A voz do prelado estrangulou-se um pouco ao pronunciar as últimas palavras, mas estas não foram menos inteligíveis. Furioso, Sisto acabava de saltar do seu trono e lançava uma espécie de urro vingador que terminou numa série de imprecações:
Filho da iniquidade! Esse Rei vai saber quanto vale a minha cólera! Ousar insultar-Nos assim? Vamos excomungá-lo, vamos interditar-lhe o reino...
Texto integral da carta recebida pelo Papa das mãos de Philippe de Commynes.
Então, Commynes interveio:
O meu Rei não fez nada que mereça isso, Mui Santo Padre! É dever dos príncipes cristãos chamar a atenção do trono de São Pedro para as suas responsabilidades. Quando as velas turcas se aproximam lentamente das costas adriáticas, Vossa Santidade, em vez de tentar juntar a Itália sob a Sua mão augusta para opor ao Infiel uma força forte e unida, só sonha com a destruição de Florença...
Porque Florença merece ser destruída. Ousar enforcar o arcebispo de Pisa, ousar reter como refém o nosso cardeal-legado de Perúsia...
Monsenhor de Médicis não reteve o cardeal Riario como refém: pelo contrário, ofereceu-lhe o asilo do seu palácio para lhe evitar o destino do arcebispo Salviati. Florença é uma cidade piedosa e fiel a Vossa Santidade, mas não pode aceitar que em plena missa de Páscoa, no instante sagrado da Elevação, lhe assassinem os príncipes. O Rei de França não apreciou nada o... direi o incidente de Santa Maria del Fiore. E não é o único na Europa.

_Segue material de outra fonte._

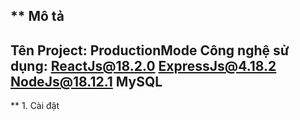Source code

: ** Mô tả
---
Tên Project: ProductionMode
Công nghệ sử dụng: ReactJs@18.2.0 ExpressJs@4.18.2 NodeJs@18.12.1 MySQL
---

** 1. Cài đặt
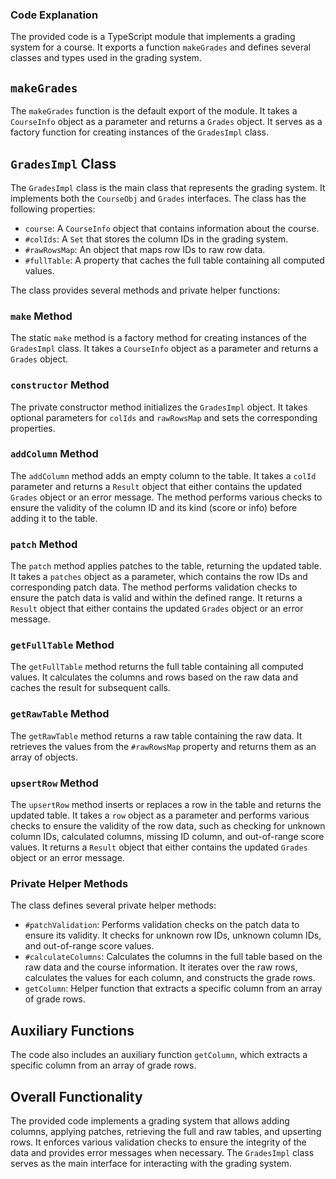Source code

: ### Code Explanation

The provided code is a TypeScript module that implements a grading system for a course. It exports a function `makeGrades` and defines several classes and types used in the grading system.

## `makeGrades`

The `makeGrades` function is the default export of the module. It takes a `CourseInfo` object as a parameter and returns a `Grades` object. It serves as a factory function for creating instances of the `GradesImpl` class.

## `GradesImpl` Class

The `GradesImpl` class is the main class that represents the grading system. It implements both the `CourseObj` and `Grades` interfaces. The class has the following properties:

- `course`: A `CourseInfo` object that contains information about the course.
- `#colIds`: A `Set` that stores the column IDs in the grading system.
- `#rawRowsMap`: An object that maps row IDs to raw row data.
- `#fullTable`: A property that caches the full table containing all computed values.

The class provides several methods and private helper functions:

### `make` Method

The static `make` method is a factory method for creating instances of the `GradesImpl` class. It takes a `CourseInfo` object as a parameter and returns a `Grades` object.

### `constructor` Method

The private constructor method initializes the `GradesImpl` object. It takes optional parameters for `colIds` and `rawRowsMap` and sets the corresponding properties.

### `addColumn` Method

The `addColumn` method adds an empty column to the table. It takes a `colId` parameter and returns a `Result` object that either contains the updated `Grades` object or an error message. The method performs various checks to ensure the validity of the column ID and its kind (score or info) before adding it to the table.

### `patch` Method

The `patch` method applies patches to the table, returning the updated table. It takes a `patches` object as a parameter, which contains the row IDs and corresponding patch data. The method performs validation checks to ensure the patch data is valid and within the defined range. It returns a `Result` object that either contains the updated `Grades` object or an error message.

### `getFullTable` Method

The `getFullTable` method returns the full table containing all computed values. It calculates the columns and rows based on the raw data and caches the result for subsequent calls.

### `getRawTable` Method

The `getRawTable` method returns a raw table containing the raw data. It retrieves the values from the `#rawRowsMap` property and returns them as an array of objects.

### `upsertRow` Method

The `upsertRow` method inserts or replaces a row in the table and returns the updated table. It takes a `row` object as a parameter and performs various checks to ensure the validity of the row data, such as checking for unknown column IDs, calculated columns, missing ID column, and out-of-range score values. It returns a `Result` object that either contains the updated `Grades` object or an error message.

### Private Helper Methods

The class defines several private helper methods:

- `#patchValidation`: Performs validation checks on the patch data to ensure its validity. It checks for unknown row IDs, unknown column IDs, and out-of-range score values.
- `#calculateColumns`: Calculates the columns in the full table based on the raw data and the course information. It iterates over the raw rows, calculates the values for each column, and constructs the grade rows.
- `getColumn`: Helper function that extracts a specific column from an array of grade rows.

## Auxiliary Functions

The code also includes an auxiliary function `getColumn`, which extracts a specific column from an array of grade rows.

## Overall Functionality

The provided code implements a grading system that allows adding columns, applying patches, retrieving the full and raw tables, and upserting rows. It enforces various validation checks to ensure the integrity of the data and provides error messages when necessary. The `GradesImpl` class serves as the main interface for interacting with the grading system.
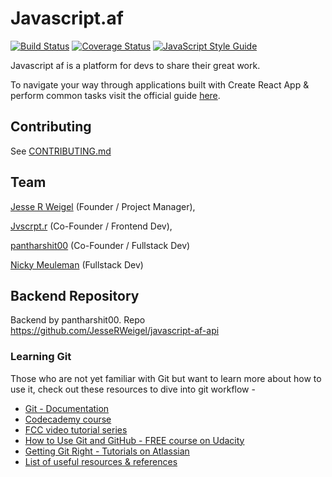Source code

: # Javascript.af

[![Build Status](https://travis-ci.org/JesseRWeigel/javascript-af.svg?branch=master)](https://travis-ci.org/JesseRWeigel/javascript-af)
[![Coverage Status](https://coveralls.io/repos/github/JesseRWeigel/javascript-af/badge.svg?branch=master)](https://coveralls.io/github/JesseRWeigel/javascript-af?branch=master)
[![JavaScript Style Guide](https://img.shields.io/badge/code_style-standard-brightgreen.svg)](https://standardjs.com)

Javascript af is a platform for devs to share their great work. 

To navigate your way through applications built with Create React App & perform common tasks visit the official guide [here](https://github.com/facebookincubator/create-react-app/blob/master/packages/react-scripts/template/README.md).

## Contributing
See [CONTRIBUTING.md](CONTRIBUTING.md)

## Team
[Jesse R Weigel](https://github.com/JesseRWeigel) (Founder / Project Manager),

[Jvscrpt.r](https://github.com/jvscrptr) (Co-Founder / Frontend Dev),

[pantharshit00](https://github.com/pantharshit00) (Co-Founder / Fullstack Dev)

[Nicky Meuleman](https://github.com/NickyMeuleman) (Fullstack Dev)

## Backend Repository
Backend by pantharshit00. Repo https://github.com/JesseRWeigel/javascript-af-api

### Learning Git
Those who are not yet familiar with Git but want to learn more about how to use it, check out these resources to dive into git workflow -
- [Git - Documentation](https://git-scm.com/doc)
- [Codecademy course](https://www.codecademy.com/learn/learn-git)
- [FCC video tutorial series](https://www.youtube.com/watch?v=vR-y_2zWrIE&list=PLWKjhJtqVAbkFiqHnNaxpOPhh9tSWMXIF)
- [How to Use Git and GitHub - FREE course on Udacity](https://www.udacity.com/course/how-to-use-git-and-github--ud775#)
- [Getting Git Right - Tutorials on Atlassian](https://www.atlassian.com/git)
- [List of useful resources & references](https://gist.github.com/eashish93/3eca6a90fef1ea6e586b7ec211ff72a5)
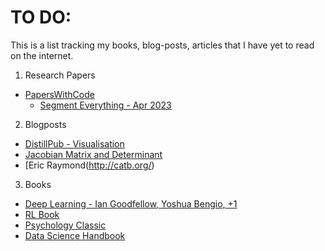 # TO DO: 


This is a list tracking my books, blog-posts, articles that I have yet to read on the internet.

1. Research Papers
  + [PapersWithCode](https://www.paperswithcode.com)
    * [Segment Everything - Apr 2023](https://paperswithcode.com/paper/segment-everything-everywhere-all-at-once)
  
2. Blogposts  
  + [DistillPub - Visualisation](https://distill.pub/)
  + [Jacobian Matrix and Determinant](https://en.wikipedia.org/wiki/Jacobian_matrix_and_determinant)
  + [Eric Raymond(http://catb.org/)
 3. Books
  + [Deep Learning - Ian Goodfellow, Yoshua Bengio, +1](https://www.deeplearningbook.org/)
  + [RL Book](http://incompleteideas.net/book/RLbook2020.pdf)
  + [Psychology Classic](http://psychclassics.yorku.ca/James/Principles/index.html)
  + [Data Science Handbook](https://jakevdp.github.io/PythonDataScienceHandbook/)
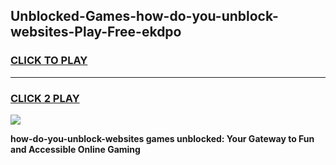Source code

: 
## Unblocked-Games-how-do-you-unblock-websites-Play-Free-ekdpo
<h3>
<a href="https://premium76.site?title=how-do-you-unblock-websites&ref=18A1">CLICK TO PLAY</a></h3>
<hr>

<h3>
<a href="https://premium76.site?title=how-do-you-unblock-websites&ref=18A1">CLICK 2 PLAY</a>
  
</h3>

<a href="https://premium76.site?title=how-do-you-unblock-websites&ref=18A1"><img src="https://clearcache.store/games.png"></a>


**how-do-you-unblock-websites games unblocked: Your Gateway to Fun and Accessible Online Gaming**
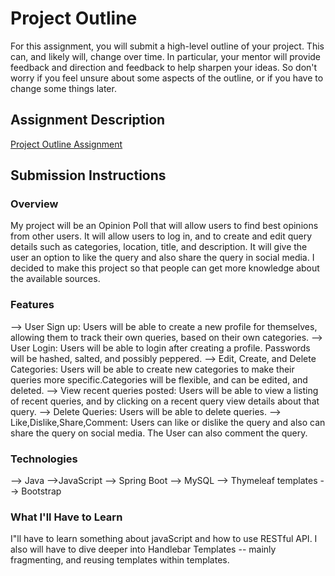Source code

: # Project Outline
For this assignment, you will submit a high-level outline of your project. This can, and likely will, change over time. In particular, your mentor will provide feedback and direction and feedback to help sharpen your ideas. So don't worry if you feel unsure about some aspects of the outline, or if you have to change some things later.

## Assignment Description
[Project Outline Assignment](https://education.launchcode.org/liftoff/assignments/project-outline/)

## Submission Instructions

### Overview
My project will be an Opinion Poll that will allow users to find best opinions from other users. It will allow users to log in, and to create and edit query details such as categories, location, title, and description.
It will give the user an option to like the query and also share the query in social media.
I decided to make this project so that people can get more knowledge about the available sources.

### Features
--> User Sign up: Users will be able to create a new profile for themselves, allowing them to track their own queries, based on their own categories.
--> User Login: Users will be able to login after creating a profile. Passwords will be hashed, salted, and possibly peppered.
--> Edit, Create, and Delete Categories: Users will be able to create new categories to make their queries more specific.Categories will be flexible, and can be edited, and deleted.
--> View recent queries posted: Users will be able to view a listing of recent queries, and by clicking on a recent query view details about that query.
--> Delete Queries: Users will be able to delete queries.
--> Like,Dislike,Share,Comment: Users can like or dislike the query and also can share the query on social media. The User can also comment the query.

### Technologies

--> Java
-->JavaScript
--> Spring Boot
--> MySQL
--> Thymeleaf templates
--> Bootstrap


### What I'll Have to Learn
I"ll have to learn something about javaScript and how to use RESTful API.
I also will have to dive deeper into Handlebar Templates -- mainly fragmenting, and reusing templates within templates.
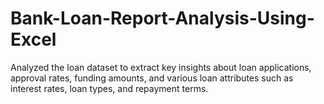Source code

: # Bank-Loan-Report-Analysis-Using-Excel
Analyzed the loan dataset to extract key insights about loan applications, approval rates, funding amounts, and various loan attributes such as interest rates, loan types, and repayment terms.
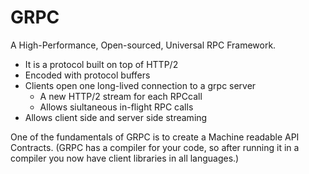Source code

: # GRPC

A High-Performance, Open-sourced, Universal RPC Framework.

* It is a protocol built on top of HTTP/2
* Encoded with protocol buffers
* Clients open one long-lived connection to a grpc server
	- A new HTTP/2 stream for each RPCcall
	- Allows siultaneous in-flight RPC calls
* Allows client side and server side streaming

One of the fundamentals of GRPC is to create a Machine readable API Contracts. (GRPC has a compiler for your code, so after running it in a compiler you now have client libraries in all languages.)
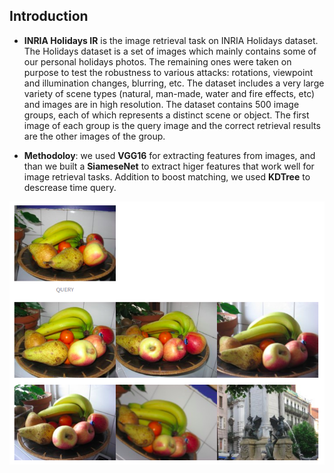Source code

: ## Introduction
- <b>INRIA Holidays IR</b> is the image retrieval task on INRIA Holidays dataset. The Holidays dataset is a set of images which mainly contains some of our personal holidays photos. The remaining ones were taken on purpose to test the robustness to various attacks: rotations, viewpoint and illumination changes, blurring, etc. The dataset includes a very large variety of scene types (natural, man-made, water and fire effects, etc) and images are in high resolution. The dataset contains 500 image groups, each of which represents a distinct scene or object. The first image of each group is the query image and the correct retrieval results are the other images of the group.

- <b>Methodoloy</b>: we used <b>VGG16</b> for extracting features from images, and than we built a <b>SiameseNet</b> to extract higer features that work well for image retrieval tasks. Addition to boost matching, we used <b>KDTree</b> to descrease time query.

<p align="center">
    <img src="./demo.png" width=600>
 
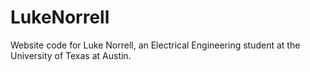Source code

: # LukeNorrell
Website code for Luke Norrell, an Electrical Engineering student at the University of Texas at Austin.
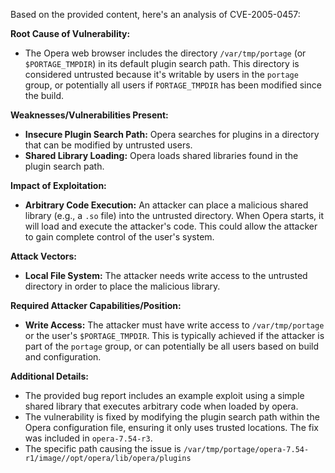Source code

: Based on the provided content, here's an analysis of CVE-2005-0457:

**Root Cause of Vulnerability:**

*   The Opera web browser includes the directory `/var/tmp/portage` (or `$PORTAGE_TMPDIR`) in its default plugin search path. This directory is considered untrusted because it's writable by users in the `portage` group, or potentially all users if `PORTAGE_TMPDIR` has been modified since the build.

**Weaknesses/Vulnerabilities Present:**

*   **Insecure Plugin Search Path:** Opera searches for plugins in a directory that can be modified by untrusted users.
*   **Shared Library Loading:** Opera loads shared libraries found in the plugin search path.

**Impact of Exploitation:**

*   **Arbitrary Code Execution:** An attacker can place a malicious shared library (e.g., a `.so` file) into the untrusted directory. When Opera starts, it will load and execute the attacker's code. This could allow the attacker to gain complete control of the user's system.

**Attack Vectors:**

*   **Local File System:** The attacker needs write access to the untrusted directory in order to place the malicious library.

**Required Attacker Capabilities/Position:**

*   **Write Access:** The attacker must have write access to `/var/tmp/portage` or the user's `$PORTAGE_TMPDIR`. This is typically achieved if the attacker is part of the `portage` group, or can potentially be all users based on build and configuration.

**Additional Details:**

*   The provided bug report includes an example exploit using a simple shared library that executes arbitrary code when loaded by opera.
*   The vulnerability is fixed by modifying the plugin search path within the Opera configuration file, ensuring it only uses trusted locations. The fix was included in `opera-7.54-r3`.
* The specific path causing the issue is `/var/tmp/portage/opera-7.54-r1/image//opt/opera/lib/opera/plugins`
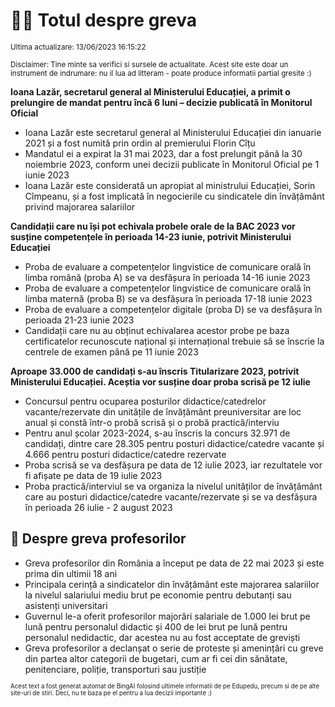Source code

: # 👩‍🏫 Totul despre greva
<sub>Ultima actualizare: 13/06/2023 16:15:22</sub>

<sub>Disclaimer: Tine minte sa verifici si sursele de actualitate. Acest site este doar un instrument de indrumare: nu il lua ad litteram - poate produce informatii partial gresite :)</sub>

**Ioana Lazăr, secretarul general al Ministerului Educației, a primit o prelungire de mandat pentru încă 6 luni – decizie publicată în Monitorul Oficial**
- Ioana Lazăr este secretarul general al Ministerului Educației din ianuarie 2021 și a fost numită prin ordin al premierului Florin Cîțu
- Mandatul ei a expirat la 31 mai 2023, dar a fost prelungit până la 30 noiembrie 2023, conform unei decizii publicate în Monitorul Oficial pe 1 iunie 2023
- Ioana Lazăr este considerată un apropiat al ministrului Educației, Sorin Cîmpeanu, și a fost implicată în negocierile cu sindicatele din învățământ privind majorarea salariilor

**Candidații care nu își pot echivala probele orale de la BAC 2023 vor susține competențele în perioada 14-23 iunie, potrivit Ministerului Educației**
- Proba de evaluare a competențelor lingvistice de comunicare orală în limba română (proba A) se va desfășura în perioada 14-16 iunie 2023
- Proba de evaluare a competențelor lingvistice de comunicare orală în limba maternă (proba B) se va desfășura în perioada 17-18 iunie 2023
- Proba de evaluare a competențelor digitale (proba D) se va desfășura în perioada 21-23 iunie 2023
- Candidații care nu au obținut echivalarea acestor probe pe baza certificatelor recunoscute național și internațional trebuie să se înscrie la centrele de examen până pe 11 iunie 2023

**Aproape 33.000 de candidați s-au înscris Titularizare 2023, potrivit Ministerului Educației. Aceștia vor susține doar proba scrisă pe 12 iulie**
- Concursul pentru ocuparea posturilor didactice/catedrelor vacante/rezervate din unitățile de învățământ preuniversitar are loc anual și constă într-o probă scrisă și o probă practică/interviu
- Pentru anul școlar 2023-2024, s-au înscris la concurs 32.971 de candidați, dintre care 28.305 pentru posturi didactice/catedre vacante și 4.666 pentru posturi didactice/catedre rezervate
- Proba scrisă se va desfășura pe data de 12 iulie 2023, iar rezultatele vor fi afișate pe data de 19 iulie 2023
- Proba practică/interviul se va organiza la nivelul unităților de învățământ care au posturi didactice/catedre vacante/rezervate și se va desfășura în perioada 26 iulie - 2 august 2023

## 🏫 Despre greva profesorilor
- Greva profesorilor din România a început pe data de 22 mai 2023 și este prima din ultimii 18 ani
- Principala cerință a sindicatelor din învățământ este majorarea salariilor la nivelul salariului mediu brut pe economie pentru debutanți sau asistenți universitari
- Guvernul le-a oferit profesorilor majorări salariale de 1.000 lei brut pe lună pentru personalul didactic și 400 de lei brut pe lună pentru personalul nedidactic, dar acestea nu au fost acceptate de greviști
- Greva profesorilor a declanșat o serie de proteste și amenințări cu greve din partea altor categorii de bugetari, cum ar fi cei din sănătate, penitenciare, poliție, transporturi sau justiție


<sub><sub>Acest text a fost generat automat de BingAI folosind ultimele informatii de pe Edupedu, precum si de pe alte site-uri de stiri. Deci, nu te baza pe el pentru a lua decizii importante :)</sub></sub>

Nós não temos questão nenhuma com ele!
A sério? Que Vossa Santidade reflicta! O Rei não alimenta qualquer intenção hostil para com o papado. Mais, encarregou-me de oferecer a sua ajuda para combater o Turco, uma ajuda a não desprezar. Mas se Vossa Santidade se obstina em querer destruir Florença... ou a oferecê-la pela violência ao Seu sobrinho, o conde Girolamo Riario, essa ajuda irá para Florença. Que Vossa Santidade queira, por outro lado, recordar-se dos direitos familiares que a França conserva sobre o reino de Nápoles, usurpado por Afonso de Aragão. Se o Rei decidisse lembrar-se desse pequeno Estado e desejasse reconquistá-lo, Roma poderia ver-se numa posição enganadora. Por fim, suplico a Vossa Santidade que tome em consideração as suas... finanças.